State how many lines below hold the word "video". Give that number and no other text.
(Beginning of RECORD EXTRACTS)
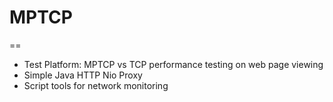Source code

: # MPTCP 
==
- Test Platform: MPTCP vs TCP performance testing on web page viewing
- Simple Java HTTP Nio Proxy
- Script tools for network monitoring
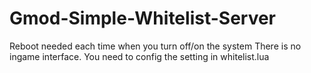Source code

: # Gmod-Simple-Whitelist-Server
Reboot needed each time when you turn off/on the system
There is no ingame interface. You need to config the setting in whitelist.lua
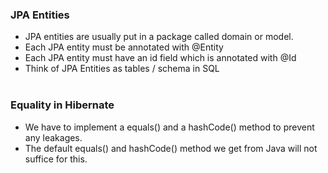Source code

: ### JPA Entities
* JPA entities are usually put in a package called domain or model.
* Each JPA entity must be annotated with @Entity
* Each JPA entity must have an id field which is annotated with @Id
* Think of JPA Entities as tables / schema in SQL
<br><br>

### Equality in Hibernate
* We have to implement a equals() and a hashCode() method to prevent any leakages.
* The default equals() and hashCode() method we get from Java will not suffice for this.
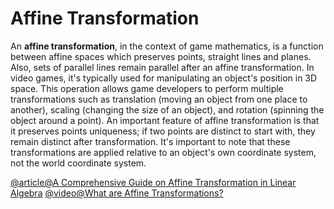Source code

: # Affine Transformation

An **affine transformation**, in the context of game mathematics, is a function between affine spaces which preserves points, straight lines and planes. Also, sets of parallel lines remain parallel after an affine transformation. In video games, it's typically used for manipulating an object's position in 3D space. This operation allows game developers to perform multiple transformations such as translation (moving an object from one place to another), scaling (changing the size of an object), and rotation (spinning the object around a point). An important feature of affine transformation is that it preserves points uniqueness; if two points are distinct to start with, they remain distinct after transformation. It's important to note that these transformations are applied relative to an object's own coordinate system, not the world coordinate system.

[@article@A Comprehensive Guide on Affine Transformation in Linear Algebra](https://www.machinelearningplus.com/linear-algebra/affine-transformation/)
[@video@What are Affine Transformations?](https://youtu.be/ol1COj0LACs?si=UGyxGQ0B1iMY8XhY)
(End of RECORD EXTRACTS)
# [ANSWER TO THE PROBLEM]
2